Parallel Processing SimpleDirectoryReader¶
In this notebook, we demonstrate how to use parallel processing when loading data with SimpleDirectoryReader
. Parallel processing can be useful with heavier workloads i.e., loading from a directory consisting of many files. (NOTE: if using Windows, you may see less gains when using parallel processing for loading data. This has to do with the differences between how multiprocess works in linux/mac and windows e.g., see here or here)
import cProfile, pstats
from pstats import SortKey
In this demo, we'll use the PatronusAIFinanceBenchDataset
llama-dataset from llamahub. This dataset is based off of a set of 32 PDF files which are included in the download from llamahub.

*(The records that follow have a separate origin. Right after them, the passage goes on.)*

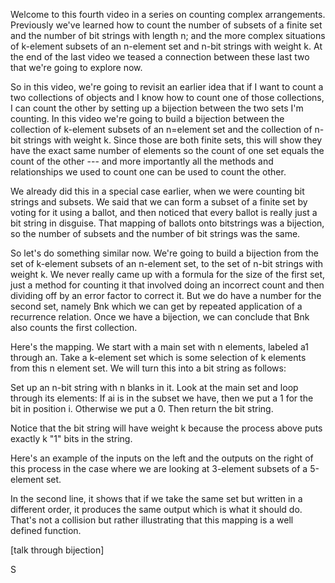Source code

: Welcome to this fourth video in a series on counting complex arrangements. Previously we've learned how to count the number of subsets of a finite set and the number of bit strings with length n; and the more complex situations of k-element subsets of an n-element set and n-bit strings with weight k. At the end of the last video we teased a connection between these last two that we're going to explore now. 

So in this video, we're going to revisit an earlier idea that if I want to count a two collections of objects and I know how to count one of those collections, I can count the other by setting up a bijection between the two sets I'm counting. In this video we're going to build a bijection between the collection of k-element subsets of an n=element set and the collection of n-bit strings with weight k. Since those are both finite sets, this will show they have the exact same number of elements so the count of one set equals the count of the other --- and more importantly all the methods and relationships we used to count one can be used to count the other. 

We already did this in a special case earlier, when we were counting bit strings and subsets. We said that we can form a subset of a finite set by voting for it using a ballot, and then noticed that every ballot is really just a bit string in disguise. That mapping of ballots onto bitstrings was a bijection, so the number of subsets and the number of bit strings was the same. 

So let's do something similar now. We're going to build a bijection from the set of k-element subsets of an n-element set, to the set of n-bit strings with weight k. We never really came up with a formula for the size of the first set, just a method for counting it that involved doing an incorrect count and then dividing off by an error factor to correct it. But we do have a number for the second set, namely Bnk which we can get by repeated application of a recurrence relation. Once we have a bijection, we can conclude that Bnk also counts the first collection. 

Here's the mapping. We start with a main set with n elements, labeled a1 through an. Take a k-element set which is some selection of k elements from this n element set. We will turn this into a bit string as follows: 

Set up an n-bit string with n blanks in it. 
Look at the main set and loop through its elements: 
If ai is in the subset we have, then we put a 1 for the bit in position i. Otherwise we put a 0. Then return the bit string. 

Notice that the bit string will have weight k because the process above puts exactly k "1" bits in the string. 

Here's an example of the inputs on the left and the outputs on the right of this process in the case where we are looking at 3-element subsets of a 5-element set. 

In the second line, it shows that if we take the same set but written in a different order, it produces the same output which is what it should do. That's not a collision but rather illustrating that this mapping is a well defined function. 

[talk through bijection]

S

<!--stackedit_data:
eyJoaXN0b3J5IjpbNjkxODk0ODk4LC01Mzc5NzEzMDVdfQ==
-->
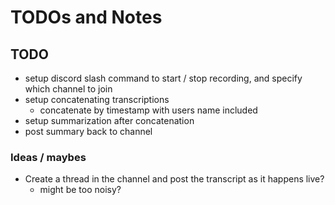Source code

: # TODOs and Notes

## TODO
* setup discord slash command to start / stop recording, and specify which channel to join
* setup concatenating transcriptions
    * concatenate by timestamp with users name included
* setup summarization after concatenation
* post summary back to channel

### Ideas / maybes
* Create a thread in the channel and post the transcript as it happens live?
    * might be too noisy?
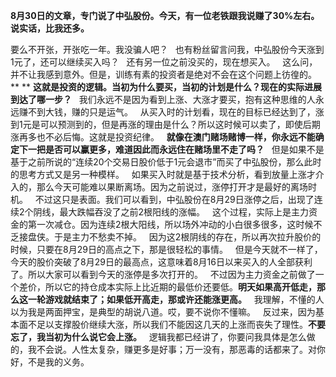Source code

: **8月30日的文章，专门说了中弘股份。今天，有一位老铁跟我说赚了30%左右。说实话，比我还多。**
  
要么不开张，开张吃一年。我没骗人吧？
 
也有粉丝留言问我，中弘股份今天涨到1元了，还可以继续买入吗？
 
还有另一位之前没买的，现在想买入。
 
这么问，并不让我感到意外。但是，训练有素的投资者是绝对不会在这个问题上彷徨的。
** **
**这就是投资的逻辑。当初为什么要买，当初的计划是什么？现在的实际进展到达了哪一步？**
 
我们永远不是因为看到上涨、大涨才要买，抱有这种思维的人永远赚不到大钱，赚的只是运气。
 
从买入时的计划看，现在的目标已经达到了，涨到1元是可以预测到的，但是再涨的理由是什么？所以这时候可以卖了，即使后期涨再多也不必后悔。这就是投资纪律。
 
**就像在澳门赌场赌博一样，你永远不能确定下一把是否可以赢更多，难道因此而永远住在赌场里不走了吗？**
 
但是如果不是基于之前所说的“连续20个交易日股价低于1元会退市”而买了中弘股份，那么此时的思考方式又是另一种模样。
 
如果买入时就是基于技术分析，看到放量上涨才介入的，那么今天可能难以果断离场。因为之前说过，涨停打开才是最好的离场时机。
 
不过这只是表面。我们可以看到，中弘股份在8月29日涨停之后，出现了连续2个阴线，最大跌幅吞没了之前2根阳线的涨幅。
 
这个过程，实际上是主力资金的第一次减仓。因为连续2根大阳线，所以场外冲动的小白很多很多，这时候不乏接盘侠。于是主力不愁卖不掉。
 
因为这2根阴线的存在，所以再次拉升股价的时候，只要在8月29日的高点之下，那是很轻松的事情。
 
但是今天就不一样了，今天的股价突破了8月29日的最高点，这意味着8月16日以来买入的人全部获利了。所以大家可以看到今天的涨停是多次打开的。
 
不过因为主力资金之前做了一个差价，所以它的持仓成本实际上比近期的最低价还要低。**明天如果高开低走，那么这一轮游戏就结束了；如果低开高走，那或许还能涨更高。**
 
我理解，不懂的人以为我是两面押宝，是典型的胡说八道。哎，要不说你不懂嘛。
 
反过来，因为基本面不足以支撑股价继续大涨，所以我们不能因这几天的上涨而丧失了理性。**不要忘了，我当初为什么说它会上涨。**
 
逻辑我都已经讲了，你要问我具体是怎么做的，我不会说。人性太复杂，赚更多是好事；万一没有，那恶毒的话都来了。对你好，不是我的义务。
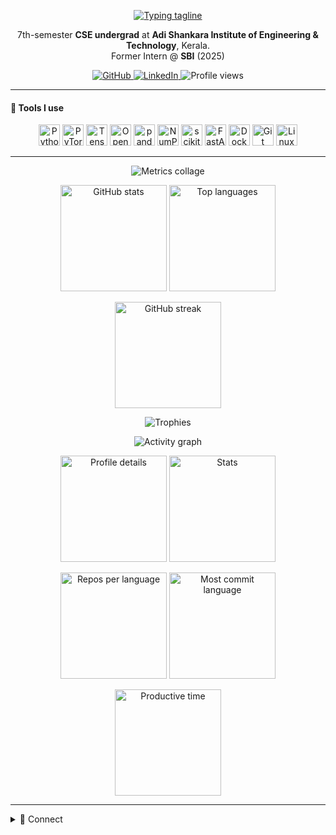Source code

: <!--  █████ M Y   G I T H U B   P R O F I L E  █████  -->

<!-- ——— Typing Tagline ——— -->
<p align="center">
  <a href="https://github.com/bg-l2norm">
    <!-- Fully URL-encoded lines (mdash, parens encoded). Add a local PNG/GIF fallback if needed. -->
    <picture>
      <source srcset="https://readme-typing-svg.demolab.com?font=Inter&weight=700&size=22&pause=1200&center=true&vCenter=true&width=900&lines=NLP%20%26%20Computer%20Vision%20Enthusiast;Best%20Paper%20Award%20%E2%80%94%20ICSCC%202023%20%28IEEE%29;Best%20Poster%20%E2%80%94%20IIIT%20Kottayam%20Internship;Data%20Science%20%E2%80%A2%20Machine%20Learning%20%E2%80%A2%20Applied%20AI" />
      <img src="/assets/tagline.png" alt="Typing tagline"/>
    </picture>
  </a>
</p>


<!-- ——— Bio ——— -->
<p align="center">
  7th-semester <b>CSE undergrad</b> at <b>Adi Shankara Institute of Engineering & Technology</b>, Kerala.<br/>
  Former Intern @ <b>SBI</b> (2025) <br/>
</p>

<!-- ——— Quick Links / Badges ——— -->
<p align="center">
  <a href="https://github.com/bg-l2norm">
    <img src="https://img.shields.io/badge/GitHub-bg--l2norm-0d1117?style=for-the-badge&logo=github" alt="GitHub"/>
  </a>
  <a href="https://www.linkedin.com/in/ben-g-a00584250/">
    <img src="https://img.shields.io/badge/LinkedIn-Ben%20G.-0a66c2?style=for-the-badge&logo=linkedin" alt="LinkedIn"/>
  </a>
  <img src="https://komarev.com/ghpvc/?username=bg-l2norm&style=for-the-badge" alt="Profile views"/>
</p>

---

<!-- ——— Tech Stack (Devicon icons) ——— -->
#### 🧰 Tools I use
<p align="center">
  <img src="https://cdn.jsdelivr.net/gh/devicons/devicon/icons/python/python-original.svg" height="34" alt="Python"/>
  <img src="https://cdn.jsdelivr.net/gh/devicons/devicon/icons/pytorch/pytorch-original.svg" height="34" alt="PyTorch"/>
  <img src="https://cdn.jsdelivr.net/gh/devicons/devicon/icons/tensorflow/tensorflow-original.svg" height="34" alt="TensorFlow"/>
  <img src="https://cdn.jsdelivr.net/gh/devicons/devicon/icons/opencv/opencv-original.svg" height="34" alt="OpenCV"/>
  <img src="https://cdn.jsdelivr.net/gh/devicons/devicon/icons/pandas/pandas-original.svg" height="34" alt="pandas"/>
  <img src="https://cdn.jsdelivr.net/gh/devicons/devicon/icons/numpy/numpy-original.svg" height="34" alt="NumPy"/>
  <img src="https://cdn.jsdelivr.net/gh/devicons/devicon/icons/scikitlearn/scikitlearn-original.svg" height="34" alt="scikit-learn"/>
  <img src="https://cdn.jsdelivr.net/gh/devicons/devicon/icons/fastapi/fastapi-original.svg" height="34" alt="FastAPI"/>
  <img src="https://cdn.jsdelivr.net/gh/devicons/devicon/icons/docker/docker-original.svg" height="34" alt="Docker"/>
  <img src="https://cdn.jsdelivr.net/gh/devicons/devicon/icons/git/git-original.svg" height="34" alt="Git"/>
  <img src="https://cdn.jsdelivr.net/gh/devicons/devicon/icons/linux/linux-original.svg" height="34" alt="Linux"/>
</p>

---

<!-- ——— Live Metrics Collage ———
  Set up lowlighter/metrics to generate metrics.svg in your repo root.
  (See setup notes at bottom.)
-->
<p align="center">
  <img src="https://raw.githubusercontent.com/bg-l2norm/bg-l2norm/main/metrics.svg" alt="Metrics collage"/>
</p>

<!-- ——— Stats Row ——— -->
<p align="center">
  <img height="170" src="https://github-readme-stats.vercel.app/api?username=bg-l2norm&show_icons=true&theme=radical&hide_border=true" alt="GitHub stats"/>
  <img height="170" src="https://github-readme-stats.vercel.app/api/top-langs/?username=bg-l2norm&layout=compact&theme=radical&hide_border=true" alt="Top languages"/>
</p>
<p align="center">
  <img height="170" src="https://github-readme-streak-stats.herokuapp.com/?user=bg-l2norm&theme=tokyonight&hide_border=true" alt="GitHub streak"/>
</p>

<!-- ——— Trophy Wall ——— -->
<p align="center">
  <img src="https://github-profile-trophy.vercel.app/?username=bg-l2norm&theme=tokyonight&margin-w=10&no-bg=true&no-frame=true" alt="Trophies"/>
</p>

<!-- ——— Activity Graph ——— -->
<p align="center">
  <img src="https://github-readme-activity-graph.vercel.app/graph?username=bg-l2norm&bg_color=0d1117&color=58a6ff&line=58a6ff&point=1f6feb&hide_border=true" alt="Activity graph"/>
</p>

<!-- ——— Insightful Summary Cards ——— -->
<p align="center">
  <img src="https://raw.githubusercontent.com/bg-l2norm/bg-l2norm/main/profile-summary-card-output/tokyonight/0-profile-details.svg" height="170" alt="Profile details"/>
  <img src="https://raw.githubusercontent.com/bg-l2norm/bg-l2norm/main/profile-summary-card-output/tokyonight/3-stats.svg" height="170" alt="Stats"/>
</p>
<p align="center">
  <img src="https://raw.githubusercontent.com/bg-l2norm/bg-l2norm/main/profile-summary-card-output/tokyonight/1-repos-per-language.svg" height="170" alt="Repos per language"/>
  <img src="https://raw.githubusercontent.com/bg-l2norm/bg-l2norm/main/profile-summary-card-output/tokyonight/2-most-commit-language.svg" height="170" alt="Most commit language"/>
</p>
<p align="center">
  <img src="https://raw.githubusercontent.com/bg-l2norm/bg-l2norm/main/profile-summary-card-output/tokyonight/4-productive-time.svg" height="170" alt="Productive time"/>
</p>


---

<!-- ——— Pinned Favorites ———
     (Commented out per request. Uncomment and set PROJECT_1/2 if you want them later.)
#### 📌 Projects I’m proud of
<p align="center">
  <a href="https://github.com/bg-l2norm/PROJECT_1">
    <img src="https://github-readme-stats.vercel.app/api/pin/?username=bg-l2norm&repo=PROJECT_1&theme=radical&hide_border=true" alt="Project 1"/>
  </a>
  <a href="https://github.com/bg-l2norm/PROJECT_2">
    <img src="https://github-readme-stats.vercel.app/api/pin/?username=bg-l2norm&repo=PROJECT_2&theme=radical&hide_border=true" alt="Project 2"/>
  </a>
</p>
-->

<details>
<summary>🤝 Connect</summary>

- LinkedIn: <a href="https://www.linkedin.com/in/ben-g-a00584250/">Ben G.</a>  
- GitHub: <a href="https://github.com/bg-l2norm">bg-l2norm</a>

</details>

!llamaindex-cli download-llamadataset PatronusAIFinanceBenchDataset --download-dir ./data
from llama_index.core import SimpleDirectoryReader
# define our reader with the directory containing the 32 pdf files
reader = SimpleDirectoryReader(input_dir="./data/source_files")
Sequential Load¶
Sequential loading is the default behaviour and can be executed via the load_data()
method.
documents = reader.load_data()
len(documents)
4306
cProfile.run("reader.load_data()", "oldstats")
p = pstats.Stats("oldstats")
p.strip_dirs().sort_stats(SortKey.CUMULATIVE).print_stats(15)
Wed Jan 10 12:40:50 2024 oldstats 1857432165 function calls (1853977584 primitive calls) in 391.159 seconds Ordered by: cumulative time List reduced from 292 to 15 due to restriction <15> ncalls tottime percall cumtime percall filename:lineno(function) 1 0.000 0.000 391.159 391.159 {built-in method builtins.exec} 1 0.003 0.003 391.158 391.158 <string>:1(<module>) 1 0.000 0.000 391.156 391.156 base.py:367(load_data) 32 0.000 0.000 391.153 12.224 base.py:256(load_file) 32 0.127 0.004 391.149 12.223 docs_reader.py:24(load_data) 4306 1.285 0.000 387.685 0.090 _page.py:2195(extract_text) 4444/4306 5.984 0.001 386.399 0.090 _page.py:1861(_extract_text) 4444 0.006 0.000 270.543 0.061 _data_structures.py:1220(operations) 4444 43.270 0.010 270.536 0.061 _data_structures.py:1084(_parse_content_stream) 36489963/33454574 32.688 0.000 167.817 0.000 _data_structures.py:1248(read_object) 23470599 19.764 0.000 100.843 0.000 _page.py:1944(process_operation) 48258569 37.205 0.000 75.145 0.000 _utils.py:200(read_until_regex) 25208954 11.215 0.000 64.272 0.000 _base.py:481(read_from_stream) 18016574 23.488 0.000 49.305 0.000 __init__.py:88(crlf_space_check) 8642699 20.779 0.000 48.224 0.000 _utils.py:14(read_hex_string_from_stream)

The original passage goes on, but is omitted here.